By law, increases in basic military pay are determined by a statutory formula, and the automatic adjustments can only be changed by the president or Congress.
To support the claim that Perdue “votes against military pay raises,” the ad again cites his March 2018 vote against the omnibus bill, which, among other things, included funding for a 2.4% pay increase for military personnel. The ad also highlights his September 2018 vote against a minibus spending bill and continuing resolution for fiscal year 2019 that included money for a 2.6% military pay raise, as well as other appropriations for the departments of defense, labor, health and education.
But as we already noted, Perdue said he voted against the 2018 spending bill out of concern about its overall cost and the budget process — not because of a pay increase for service members. In fact, he said he wouldn’t support the legislation despite the fact that it included additional military funds.
“While this bill provides our military with more funding, it does not provide them with more certainty in the long-term,” he said in his statement. “The larger problem here is the budget process has failed again.
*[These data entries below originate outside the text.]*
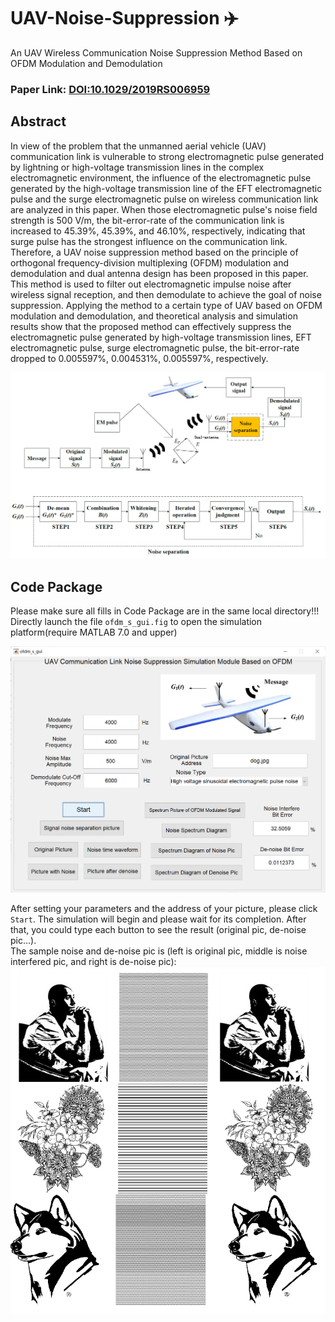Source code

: # UAV-Noise-Suppression ✈️
An UAV Wireless Communication Noise Suppression Method Based on OFDM Modulation and Demodulation <br>
### Paper Link: [DOI:10.1029/2019RS006959](https://doi.org/10.1029/2019RS006959)
## Abstract <br>
In view of the problem that the unmanned aerial vehicle (UAV) communication link is vulnerable to strong electromagnetic pulse generated by lightning or high-voltage transmission lines in the complex electromagnetic environment, the influence of the electromagnetic pulse generated by the high-voltage transmission line of the EFT electromagnetic pulse and the surge electromagnetic pulse on wireless communication link are analyzed in this paper. When those electromagnetic pulse's noise field strength is 500 V/m, the bit-error-rate of the communication link is increased to 45.39%, 45.39%, and 46.10%, respectively, indicating that surge pulse has the strongest influence on the communication link. Therefore, a UAV noise suppression method based on the principle of orthogonal frequency-division multiplexing (OFDM) modulation and demodulation and dual antenna design has been proposed in this paper. This method is used to filter out electromagnetic impulse noise after wireless signal reception, and then demodulate to achieve the goal of noise suppression. Applying the method to a certain type of UAV based on OFDM modulation and demodulation, and theoretical analysis and simulation results show that the proposed method can effectively suppress the electromagnetic pulse generated by high-voltage transmission lines, EFT electromagnetic pulse, surge electromagnetic pulse, the bit-error-rate dropped to 0.005597%, 0.004531%, 0.005597%, respectively.

![Main Idea](https://github.com/Ys-Jia/UAV-noise-suppression/blob/main/Main%20Idea.png)
## Code Package
Please make sure all fills in Code Package are in the same local directory!!! <br>
Directly launch the file `ofdm_s_gui.fig` to open the simulation platform(require MATLAB 7.0 and upper)<br>

![Menu_pic](https://github.com/Ys-Jia/UAV-noise-suppression/blob/main/Menu%20Pic.png)

After setting your parameters and the address of your picture, please click `Start`. The simulation will begin and please wait for its completion. After that, you could type each button to see the result (original pic, de-noise pic...). <br>
The sample noise and de-noise pic is (left is original pic, middle is noise interfered pic, and right is de-noise pic): <br>
![Sample](https://github.com/Ys-Jia/UAV-noise-suppression/blob/main/Noise_Denoise_Pic.png)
It is imperative the newly formed Joint Select Committee change the budget process to address the structural problems that lead to this unacceptable outcome.”
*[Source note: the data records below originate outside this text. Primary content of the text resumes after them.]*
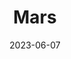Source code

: ---
title: "Mars"
type: planet
date: 2023-06-07
hashtag: "mars"
orbits:
  - Sun
subdivision-of:
  - Solar System
tags:
  - planet
  - Solar System
---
As for the two-bill minibus and continuing resolution that he later opposed that year, Perdue said he did so because it was yet another short-term spending bill.
“Here we go again. In typical Washington fashion, Congress has once again fallen short of completing its Constitutional responsibility. We had the opportunity to fully fund the government on time for the first time in 22 years. Congress has used over 180 continuing resolutions instead of getting it all done. We are going to walk past the deadline on September 30th and fall into the same trap. This is unacceptable,” he said in a Sept. 18, 2018, statement.
“We didn’t cancel August recess and make significant progress on the appropriations process only to give up this close to the finish line. In the real world, you are held accountable to complete the job. The goal should be to never do another continuing resolution.”
In a statement to FactCheck.org, Perdue’s campaign argued that he has supported pay increases for the military.
“Since taking office, Senator Perdue has consistently supported our women and men in uniform and has been the top advocate for Georgia’s military community,” Perdue’s communications director, John Burke, said in an email. “He was proud to vote for the largest military pay increase in a decade and is committed to ensuring our armed forces are compensated for the very important work they do to keep us safe.”
That’s a reference to Perdue’s votes for the National Defense Authorization Act of 2020, which authorized the statutorily calculated 3.1% increase in military pay, and the Consolidated Appropriations Act of 2020, which included funding for the raise.
But the super PAC attacking Perdue defended its ad, arguing that the claim about the senator “voting for pay raises for himself while he votes against military pay raises” is factual.
“Nothing in that statement is untrue,” American Bridge 21st Century spokesperson Zach Hudson said in an email to us.
“Perdue has voted for pay raises for himself. He has voted against military pay raises. It doesn’t matter what else he has voted on. He has cast votes that justify those statements.”
But it’s not as simple as Hudson says.
The super PAC is focusing on one or two sections of massive spending bills that Perdue said he opposed for reasons unrelated to pay increases for Congress or the military. He didn’t vote specifically for congressional pay raises or against military pay raises, which the ad could lead viewers to believe.
Robert Farley contributed to this article.